Increase Glycogen Carrying Capacity
Our bodies are really good at storing extra energy, and we all know how good it is at storing it as fat (whether we like it or not). Another way it gets stored is as glycogen in your muscles and liver. Because glycogen is more readily available than fat, our bodies naturally pull from those stores before fat stores as a primary source. Have you ever heard of “Hitting the wall”? That phenomenon occurs when your glycogen stores run out.
During a long run, your glycogen stores can be depleted. If you replace those stores relatively quickly, your body can adapt by increasing the amount of glycogen it can hold. In other words, your body realizes that you are using up lots of energy and so creates room for more. As a long distance runner, creating the ability to carry more glycogen facilitates running longer and stronger (moves that wall further away).
Tip: To take full advantage of increasing your glycogen carrying capacity, make sure you refuel after your long run within 30 minutes if possible, and for sure within 1 hour. Aim for a Carbohydrate to Protein ratio of 4:1. The Carbohydrates replenish your glycogen stores while the protein starts to repair your muscles right away. Low fat Chocolate milk fits this ratio well and tastes good, too.
For tips for maximizing your glycogen stores before a race (a.k.a. Carb loading), check out What to Eat Before You Run
Practice Using Fat as A Source of Fuel
We mentioned above that our bodies are great at storing fat. In fact, we all have a virtually unlimited supply. Unfortunately, our bodies don’t usually utilize fat very well until most everything else is gone.
The good news is, you can influence your bodies ability to utilize fat and actually favor fat while running. Slow, easy running such as a long run will allow your body to practice utilizing fat out of necessity. Combine that with a good periodized nutritional plan, where you reduce or omit starches in your diet during specific times, and you may become a fat burning machine. We will cover more on nutrition periodization soon.
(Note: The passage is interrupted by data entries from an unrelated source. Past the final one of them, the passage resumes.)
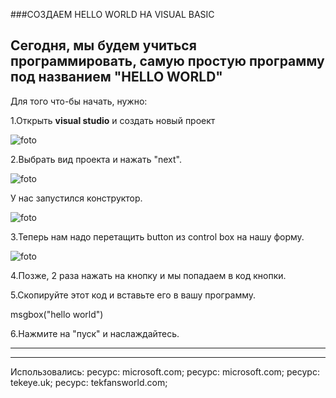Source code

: ###СОЗДАЕМ HELLO WORLD НА VISUAL BASIC

Сегодня, мы будем учиться программировать,
самую простую программу под названием
"HELLO WORLD"
---
Для того что-бы начать, нужно:

1.Открыть **visual studio** и создать новый проект

![foto](https://docs.microsoft.com/ru-ru/visualstudio/get-started/media/vs-2019/create-new-project-dark-theme.png?view=vs-2019)

2.Выбрать вид проекта и нажать "next".

![foto](https://docs.microsoft.com/ru-ru/visualstudio/get-started/csharp/media/vs-2019/exploreide-nameproject.png?view=vs-2019)

У нас запустился конструктор.


![foto](https://tekeye.uk/visual_studio/images/properties-in-visual-studio.png)

3.Теперь нам надо перетащить button из control box
на нашу форму.

![foto](https://www.tekfansworld.com/wp-content/uploads/2018/05/vb_net_hello_world_message_box-300x216.png)

4.Позже, 2 раза нажать на кнопку и мы попадаем
в код кнопки.

5.Скопируйте этот код и вставьте его в вашу программу.

msgbox("hello world")

6.Нажмите на "пуск" и наслаждайтесь.

---

---

Использовались:
ресурс: microsoft.com;
 ресурс: microsoft.com;
 ресурс: tekeye.uk;
 ресурс: tekfansworld.com;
Building a Platform for Going Faster
Aerobic endurance running isn’t always the most fun. For various reasons, a lot of people minimize their time spent in this zone. As you read in the above sections, there are many things that occur in the Aerobic Endurance zone (which forms and maintains your base) that are game changing. Think of a pyramid. In order to get to a high peak, you must have a good structure at the base. Although this is simplifying it a bit, it really isn’t too far off. If you spend enough time doing easy running, you create the ability to go faster in the end. Long runs are a really big part of that base, and are critical in creating and maintaining it.
10 Tips to Maximize Your Long Run
So, now you know what happens when you do a Long Run, and why you should make sure to do them, but how can you maximize them? We’re glad you asked. Here are some tips for doing just that:
- Keep the pace right – Should feel easy, conversational
- Prioritize the Long Run over other training runs
- Split it when needed – if you can’t do your entire run at one time, split it up into 2 runs in the same day
- Choose your partner carefully – if you run with a partner, make sure they are evenly matched (to stay in the right zone)
- Look forward to them – Instead of dreading them, look at them as an opportunity to think, practice, get better
- Go by Time – Hard to do, but not everyone is created equal. Shoot for timed runs versus measured by miles
- Hydrate – Start AND stay hydrated – both are critical to good performance and full benefit
- Break up the time – Segmenting the time into blocks (e.g. 10 min) makes it easier to deal with
- Plan your route – Out and back routes ensure you’ll complete it and give you a sense of how long you have left
- Practice! – This is a good time to practice nutrition, hydration, mental aspects… practice everything!